■ TASK TO CARRY OUT: An exact copy of every entry is needed, without the pictures.

■ Dataset entries:
★ ★ ★ ★ ★

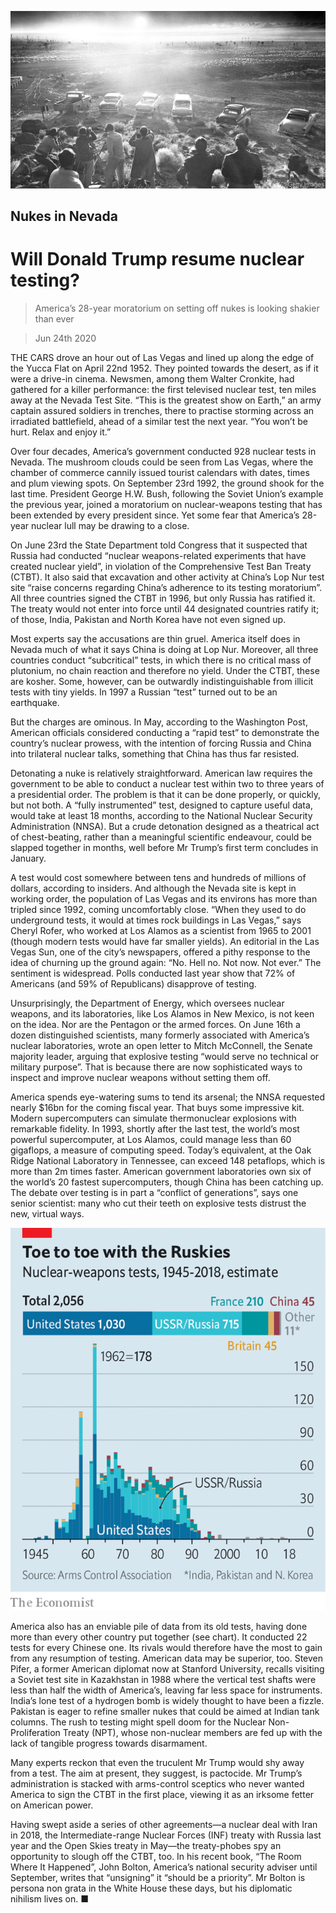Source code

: ![](./images/20200627_USP001.jpg)

## Nukes in Nevada

# Will Donald Trump resume nuclear testing?

> America’s 28-year moratorium on setting off nukes is looking shakier than ever

> Jun 24th 2020

THE CARS drove an hour out of Las Vegas and lined up along the edge of the Yucca Flat on April 22nd 1952. They pointed towards the desert, as if it were a drive-in cinema. Newsmen, among them Walter Cronkite, had gathered for a killer performance: the first televised nuclear test, ten miles away at the Nevada Test Site. “This is the greatest show on Earth,” an army captain assured soldiers in trenches, there to practise storming across an irradiated battlefield, ahead of a similar test the next year. “You won’t be hurt. Relax and enjoy it.”

Over four decades, America’s government conducted 928 nuclear tests in Nevada. The mushroom clouds could be seen from Las Vegas, where the chamber of commerce cannily issued tourist calendars with dates, times and plum viewing spots. On September 23rd 1992, the ground shook for the last time. President George H.W. Bush, following the Soviet Union’s example the previous year, joined a moratorium on nuclear-weapons testing that has been extended by every president since. Yet some fear that America’s 28-year nuclear lull may be drawing to a close.

On June 23rd the State Department told Congress that it suspected that Russia had conducted “nuclear weapons-related experiments that have created nuclear yield”, in violation of the Comprehensive Test Ban Treaty (CTBT). It also said that excavation and other activity at China’s Lop Nur test site “raise concerns regarding China’s adherence to its testing moratorium”. All three countries signed the CTBT in 1996, but only Russia has ratified it. The treaty would not enter into force until 44 designated countries ratify it; of those, India, Pakistan and North Korea have not even signed up.

Most experts say the accusations are thin gruel. America itself does in Nevada much of what it says China is doing at Lop Nur. Moreover, all three countries conduct “subcritical” tests, in which there is no critical mass of plutonium, no chain reaction and therefore no yield. Under the CTBT, these are kosher. Some, however, can be outwardly indistinguishable from illicit tests with tiny yields. In 1997 a Russian “test” turned out to be an earthquake.

But the charges are ominous. In May, according to the Washington Post, American officials considered conducting a “rapid test” to demonstrate the country’s nuclear prowess, with the intention of forcing Russia and China into trilateral nuclear talks, something that China has thus far resisted.

Detonating a nuke is relatively straightforward. American law requires the government to be able to conduct a nuclear test within two to three years of a presidential order. The problem is that it can be done properly, or quickly, but not both. A “fully instrumented” test, designed to capture useful data, would take at least 18 months, according to the National Nuclear Security Administration (NNSA). But a crude detonation designed as a theatrical act of chest-beating, rather than a meaningful scientific endeavour, could be slapped together in months, well before Mr Trump’s first term concludes in January.

A test would cost somewhere between tens and hundreds of millions of dollars, according to insiders. And although the Nevada site is kept in working order, the population of Las Vegas and its environs has more than tripled since 1992, coming uncomfortably close. “When they used to do underground tests, it would at times rock buildings in Las Vegas,” says Cheryl Rofer, who worked at Los Alamos as a scientist from 1965 to 2001 (though modern tests would have far smaller yields). An editorial in the Las Vegas Sun, one of the city’s newspapers, offered a pithy response to the idea of churning up the ground again: “No. Hell no. Not now. Not ever.” The sentiment is widespread. Polls conducted last year show that 72% of Americans (and 59% of Republicans) disapprove of testing.

Unsurprisingly, the Department of Energy, which oversees nuclear weapons, and its laboratories, like Los Alamos in New Mexico, is not keen on the idea. Nor are the Pentagon or the armed forces. On June 16th a dozen distinguished scientists, many formerly associated with America’s nuclear laboratories, wrote an open letter to Mitch McConnell, the Senate majority leader, arguing that explosive testing “would serve no technical or military purpose”. That is because there are now sophisticated ways to inspect and improve nuclear weapons without setting them off.

America spends eye-watering sums to tend its arsenal; the NNSA requested nearly $16bn for the coming fiscal year. That buys some impressive kit. Modern supercomputers can simulate thermonuclear explosions with remarkable fidelity. In 1993, shortly after the last test, the world’s most powerful supercomputer, at Los Alamos, could manage less than 60 gigaflops, a measure of computing speed. Today’s equivalent, at the Oak Ridge National Laboratory in Tennessee, can exceed 148 petaflops, which is more than 2m times faster. American government laboratories own six of the world’s 20 fastest supercomputers, though China has been catching up. The debate over testing is in part a “conflict of generations”, says one senior scientist: many who cut their teeth on explosive tests distrust the new, virtual ways.

![](./images/20200627_USC163.png)

America also has an enviable pile of data from its old tests, having done more than every other country put together (see chart). It conducted 22 tests for every Chinese one. Its rivals would therefore have the most to gain from any resumption of testing. American data may be superior, too. Steven Pifer, a former American diplomat now at Stanford University, recalls visiting a Soviet test site in Kazakhstan in 1988 where the vertical test shafts were less than half the width of America’s, leaving far less space for instruments. India’s lone test of a hydrogen bomb is widely thought to have been a fizzle. Pakistan is eager to refine smaller nukes that could be aimed at Indian tank columns. The rush to testing might spell doom for the Nuclear Non-Proliferation Treaty (NPT), whose non-nuclear members are fed up with the lack of tangible progress towards disarmament.

Many experts reckon that even the truculent Mr Trump would shy away from a test. The aim at present, they suggest, is pactocide. Mr Trump’s administration is stacked with arms-control sceptics who never wanted America to sign the CTBT in the first place, viewing it as an irksome fetter on American power.

Having swept aside a series of other agreements—a nuclear deal with Iran in 2018, the Intermediate-range Nuclear Forces (INF) treaty with Russia last year and the Open Skies treaty in May—the treaty-phobes spy an opportunity to slough off the CTBT, too. In his recent book, “The Room Where It Happened”, John Bolton, America’s national security adviser until September, writes that “unsigning” it “should be a priority”. Mr Bolton is persona non grata in the White House these days, but his diplomatic nihilism lives on. ■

★ ★ ★ ★ ★

■ OUTPUT:
Source code

: ![](./images/20200627_USP001.jpg)

## Nukes in Nevada

# Will Donald Trump resume nuclear testing?

> America’s 28-year moratorium on setting off nukes is looking shakier than ever

> Jun 24th 2020

THE CARS drove an hour out of Las Vegas and lined up along the edge of the Yucca Flat on April 22nd 1952. They pointed towards the desert, as if it were a drive-in cinema. Newsmen, among them Walter Cronkite, had gathered for a killer performance: the first televised nuclear test, ten miles away at the Nevada Test Site. “This is the greatest show on Earth,” an army captain assured soldiers in trenches, there to practise storming across an irradiated battlefield, ahead of a similar test the next year. “You won’t be hurt. Relax and enjoy it.”

Over four decades, America’s government conducted 928 nuclear tests in Nevada. The mushroom clouds could be seen from Las Vegas, where the chamber of commerce cannily issued tourist calendars with dates, times and plum viewing spots. On September 23rd 1992, the ground shook for the last time. President George H.W. Bush, following the Soviet Union’s example the previous year, joined a moratorium on nuclear-weapons testing that has been extended by every president since. Yet some fear that America’s 28-year nuclear lull may be drawing to a close.

On June 23rd the State Department told Congress that it suspected that Russia had conducted “nuclear weapons-related experiments that have created nuclear yield”, in violation of the Comprehensive Test Ban Treaty (CTBT). It also said that excavation and other activity at China’s Lop Nur test site “raise concerns regarding China’s adherence to its testing moratorium”. All three countries signed the CTBT in 1996, but only Russia has ratified it. The treaty would not enter into force until 44 designated countries ratify it; of those, India, Pakistan and North Korea have not even signed up.

Most experts say the accusations are thin gruel. America itself does in Nevada much of what it says China is doing at Lop Nur. Moreover, all three countries conduct “subcritical” tests, in which there is no critical mass of plutonium, no chain reaction and therefore no yield. Under the CTBT, these are kosher. Some, however, can be outwardly indistinguishable from illicit tests with tiny yields. In 1997 a Russian “test” turned out to be an earthquake.

But the charges are ominous. In May, according to the Washington Post, American officials considered conducting a “rapid test” to demonstrate the country’s nuclear prowess, with the intention of forcing Russia and China into trilateral nuclear talks, something that China has thus far resisted.

Detonating a nuke is relatively straightforward. American law requires the government to be able to conduct a nuclear test within two to three years of a presidential order. The problem is that it can be done properly, or quickly, but not both. A “fully instrumented” test, designed to capture useful data, would take at least 18 months, according to the National Nuclear Security Administration (NNSA). But a crude detonation designed as a theatrical act of chest-beating, rather than a meaningful scientific endeavour, could be slapped together in months, well before Mr Trump’s first term concludes in January.

A test would cost somewhere between tens and hundreds of millions of dollars, according to insiders. And although the Nevada site is kept in working order, the population of Las Vegas and its environs has more than tripled since 1992, coming uncomfortably close. “When they used to do underground tests, it would at times rock buildings in Las Vegas,” says Cheryl Rofer, who worked at Los Alamos as a scientist from 1965 to 2001 (though modern tests would have far smaller yields). An editorial in the Las Vegas Sun, one of the city’s newspapers, offered a pithy response to the idea of churning up the ground again: “No. Hell no. Not now. Not ever.” The sentiment is widespread. Polls conducted last year show that 72% of Americans (and 59% of Republicans) disapprove of testing.

Unsurprisingly, the Department of Energy, which oversees nuclear weapons, and its laboratories, like Los Alamos in New Mexico, is not keen on the idea. Nor are the Pentagon or the armed forces. On June 16th a dozen distinguished scientists, many formerly associated with America’s nuclear laboratories, wrote an open letter to Mitch McConnell, the Senate majority leader, arguing that explosive testing “would serve no technical or military purpose”. That is because there are now sophisticated ways to inspect and improve nuclear weapons without setting them off.

America spends eye-watering sums to tend its arsenal; the NNSA requested nearly $16bn for the coming fiscal year. That buys some impressive kit. Modern supercomputers can simulate thermonuclear explosions with remarkable fidelity. In 1993, shortly after the last test, the world’s most powerful supercomputer, at Los Alamos, could manage less than 60 gigaflops, a measure of computing speed. Today’s equivalent, at the Oak Ridge National Laboratory in Tennessee, can exceed 148 petaflops, which is more than 2m times faster. American government laboratories own six of the world’s 20 fastest supercomputers, though China has been catching up. The debate over testing is in part a “conflict of generations”, says one senior scientist: many who cut their teeth on explosive tests distrust the new, virtual ways.

![](./images/20200627_USC163.png)

America also has an enviable pile of data from its old tests, having done more than every other country put together (see chart). It conducted 22 tests for every Chinese one. Its rivals would therefore have the most to gain from any resumption of testing. American data may be superior, too. Steven Pifer, a former American diplomat now at Stanford University, recalls visiting a Soviet test site in Kazakhstan in 1988 where the vertical test shafts were less than half the width of America’s, leaving far less space for instruments. India’s lone test of a hydrogen bomb is widely thought to have been a fizzle. Pakistan is eager to refine smaller nukes that could be aimed at Indian tank columns. The rush to testing might spell doom for the Nuclear Non-Proliferation Treaty (NPT), whose non-nuclear members are fed up with the lack of tangible progress towards disarmament.

Many experts reckon that even the truculent Mr Trump would shy away from a test. The aim at present, they suggest, is pactocide. Mr Trump’s administration is stacked with arms-control sceptics who never wanted America to sign the CTBT in the first place, viewing it as an irksome fetter on American power.

Having swept aside a series of other agreements—a nuclear deal with Iran in 2018, the Intermediate-range Nuclear Forces (INF) treaty with Russia last year and the Open Skies treaty in May—the treaty-phobes spy an opportunity to slough off the CTBT, too. In his recent book, “The Room Where It Happened”, John Bolton, America’s national security adviser until September, writes that “unsigning” it “should be a priority”. Mr Bolton is persona non grata in the White House these days, but his diplomatic nihilism lives on. ■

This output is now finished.